【毎週ショートショートnote】 数学ダージリン
俺は紅茶党なのを自覚している。
好きな紅茶は、ダージリン。
ティーバッグよりも、茶葉から淹れるのが好きだ。
今日の家はアタリだった。
紅茶に少し凝っている家らしく、茶葉とティーポットがあった。
しかも、茶葉はダージリンだ。
俺流のダージリンの淹れ方は、まず、ポットに入る水の量をはかることからはじまる。最適な茶葉の量を計算するためだ。

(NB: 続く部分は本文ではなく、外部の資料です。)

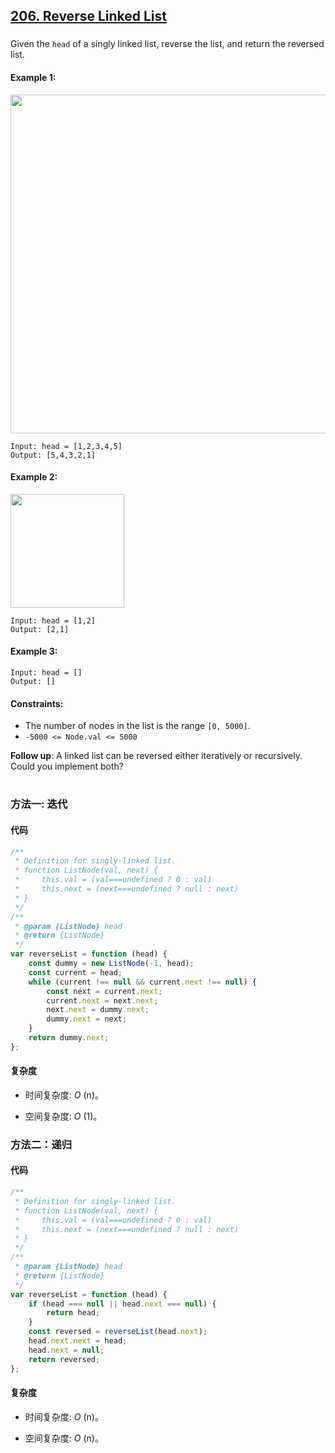 ## [206. Reverse Linked List](https://leetcode.com/problems/reverse-linked-list/)

###

Given the `head` of a singly linked list, reverse the list, and return the reversed list.

#### Example 1:

<img src="https://assets.leetcode.com/uploads/2021/02/19/rev1ex1.jpg" width="542" />

```
Input: head = [1,2,3,4,5]
Output: [5,4,3,2,1]
```

#### Example 2:

<img src="https://assets.leetcode.com/uploads/2021/02/19/rev1ex2.jpg" width="182" />

```
Input: head = [1,2]
Output: [2,1]
```

#### Example 3:

```
Input: head = []
Output: []
```

#### Constraints:

-   The number of nodes in the list is the range `[0, 5000]`.
-   `-5000 <= Node.val <= 5000`

**Follow up**: A linked list can be reversed either iteratively or recursively. Could you implement both?

#

### 方法一: 迭代

#### 代码

```javascript
/**
 * Definition for singly-linked list.
 * function ListNode(val, next) {
 *     this.val = (val===undefined ? 0 : val)
 *     this.next = (next===undefined ? null : next)
 * }
 */
/**
 * @param {ListNode} head
 * @return {ListNode}
 */
var reverseList = function (head) {
    const dummy = new ListNode(-1, head);
    const current = head;
    while (current !== null && current.next !== null) {
        const next = current.next;
        current.next = next.next;
        next.next = dummy.next;
        dummy.next = next;
    }
    return dummy.next;
};
```

#### 复杂度

-   时间复杂度: _O_ (n)。

-   空间复杂度: _O_ (1)。

### 方法二：递归

#### 代码

```javascript
/**
 * Definition for singly-linked list.
 * function ListNode(val, next) {
 *     this.val = (val===undefined ? 0 : val)
 *     this.next = (next===undefined ? null : next)
 * }
 */
/**
 * @param {ListNode} head
 * @return {ListNode}
 */
var reverseList = function (head) {
    if (head === null || head.next === null) {
        return head;
    }
    const reversed = reverseList(head.next);
    head.next.next = head;
    head.next = null;
    return reversed;
};
```

#### 复杂度

-   时间复杂度: _O_ (n)。

-   空间复杂度: _O_ (n)。
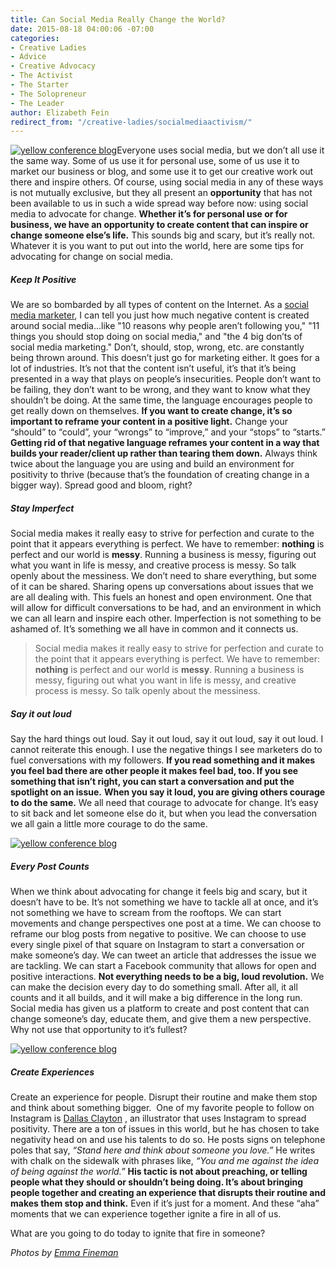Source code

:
 ```yaml
---
title: Can Social Media Really Change the World?
date: 2015-08-18 04:00:06 -07:00
categories:
- Creative Ladies
- Advice
- Creative Advocacy
- The Activist
- The Starter
- The Solopreneur
- The Leader
author: Elizabeth Fein
redirect_from: "/creative-ladies/socialmediaactivism/"
---
```


[![yellow conference blog](https://yellow-blog-images.imgix.net/2015/08/IMG_1782.jpg)](https://yellow-blog-images.imgix.net/2015/08/IMG_1782.jpg)Everyone uses social media, but we don’t all use it the same way. Some of us use it for personal use, some of us use it to market our business or blog, and some use it to get our creative work out there and inspire others. Of course, using social media in any of these ways is not mutually exclusive, but they all present an **opportunity** that has not been available to us in such a wide spread way before now: using social media to advocate for change. **Whether it’s for personal use or for business, we have an opportunity to create content that can inspire or change someone else’s life.** This sounds big and scary, but it’s really not. Whatever it is you want to put out into the world, here are some tips for advocating for change on social media.

##### Keep It Positive

We are so bombarded by all types of content on the Internet. As a [social media marketer](http://www.iteratesocial.com/), I can tell you just how much negative content is created around social media...like "10 reasons why people aren’t following you," "11 things you should stop doing on social media," and "the 4 big don’ts of social media marketing." Don’t, should, stop, wrong, etc. are constantly being thrown around. This doesn’t just go for marketing either. It goes for a lot of industries. It’s not that the content isn’t useful, it’s that it’s being presented in a way that plays on people’s insecurities. People don’t want to be failing, they don’t want to be wrong, and they want to know what they shouldn’t be doing. At the same time, the language encourages people to get really down on themselves. **If you want to create change, it’s so important to reframe your content in a positive light.** Change your “should” to “could”, your “wrongs” to “improve,” and your “stops” to “starts.” **Getting rid of that negative language reframes your content in a way that builds your reader/client up rather than tearing them down.** Always think twice about the language you are using and build an environment for positivity to thrive (because that’s the foundation of creating change in a bigger way). Spread good and bloom, right?

##### Stay Imperfect

Social media makes it really easy to strive for perfection and curate to the point that it appears everything is perfect. We have to remember: **nothing** is perfect and our world is **messy**. Running a business is messy, figuring out what you want in life is messy, and creative process is messy. So talk openly about the messiness. We don’t need to share everything, but some of it can be shared. Sharing opens up conversations about issues that we are all dealing with. This fuels an honest and open environment. One that will allow for difficult conversations to be had, and an environment in which we can all learn and inspire each other. Imperfection is not something to be ashamed of. It’s something we all have in common and it connects us.

> Social media makes it really easy to strive for perfection and curate to the point that it appears everything is perfect. We have to remember: **nothing** is perfect and our world is **messy**. Running a business is messy, figuring out what you want in life is messy, and creative process is messy. So talk openly about the messiness.

##### Say it out loud

Say the hard things out loud. Say it out loud, say it out loud, say it out loud. I cannot reiterate this enough. I use the negative things I see marketers do to fuel conversations with my followers. **If you read something and it makes you feel bad there are other people it makes feel bad, too. If you see something that isn’t right, you can start a conversation and put the spotlight on an issue.** **When you say it loud, you are giving others courage to do the same.** We all need that courage to advocate for change. It’s easy to sit back and let someone else do it, but when you lead the conversation we all gain a little more courage to do the same.

[![yellow conference blog](https://yellow-blog-images.imgix.net/2015/08/IMG_1452.jpg)](https://yellow-blog-images.imgix.net/2015/08/IMG_1452.jpg)

##### Every Post Counts

When we think about advocating for change it feels big and scary, but it doesn’t have to be. It’s not something we have to tackle all at once, and it’s not something we have to scream from the rooftops. We can start movements and change perspectives one post at a time. We can choose to reframe our blog posts from negative to positive. We can choose to use every single pixel of that square on Instagram to start a conversation or make someone’s day. We can tweet an article that addresses the issue we are tackling. We can start a Facebook community that allows for open and positive interactions. **Not everything needs to be a big, loud revolution.** We can make the decision every day to do something small. After all, it all counts and it all builds, and it will make a big difference in the long run. Social media has given us a platform to create and post content that can change someone’s day, educate them, and give them a new perspective. Why not use that opportunity to it’s fullest?

[![yellow conference blog](https://yellow-blog-images.imgix.net/2015/08/IMG_1484.jpg)](https://yellow-blog-images.imgix.net/2015/08/IMG_1484.jpg)

##### Create Experiences

Create an experience for people. Disrupt their routine and make them stop and think about something bigger.  One of my favorite people to follow on Instagram is [Dallas Clayton](https://instagram.com/dallasclayton/?hl=en) , an illustrator that uses Instagram to spread positivity. There are a ton of issues in this world, but he has chosen to take negativity head on and use his talents to do so. He posts signs on telephone poles that say, _“Stand here and think about someone you love.”_ He writes with chalk on the sidewalk with phrases like, _“You and me against the idea of being against the world.”_ **His tactic is not about preaching, or telling people what they should or shouldn’t being doing. It’s about bringing people together and creating an experience that disrupts their routine and makes them stop and think.** Even if it’s just for a moment. And these “aha” moments that we can experience together ignite a fire in all of us.

What are you going to do today to ignite that fire in someone?

_Photos by [Emma Fineman](http://emma-fineman.squarespace.com/)_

同時進行で、多めにお湯を沸かしておく。カップとポットを温めるためだ。
お湯が沸いたら、ポットだけに注ぎ、温める。
その間に、水の量と茶葉の状態から、この程度だと、茶葉の量と時間に見切りをつける。
温まったポットに、茶葉を入れ、きっちりとお湯をはかり、ポットにいれる。
そして、お湯をカップに入れて、温めておく。
紅茶をじゅうぶんに蒸らしたら、カップに入ったお湯を捨てて、ポットから紅茶を淹れる。
完成だ。
「おい、早く来い。紅茶がさめる」
「すぐ行く」
相方も、ゲームをほうり出してくるくらいには、俺の紅茶はうまい。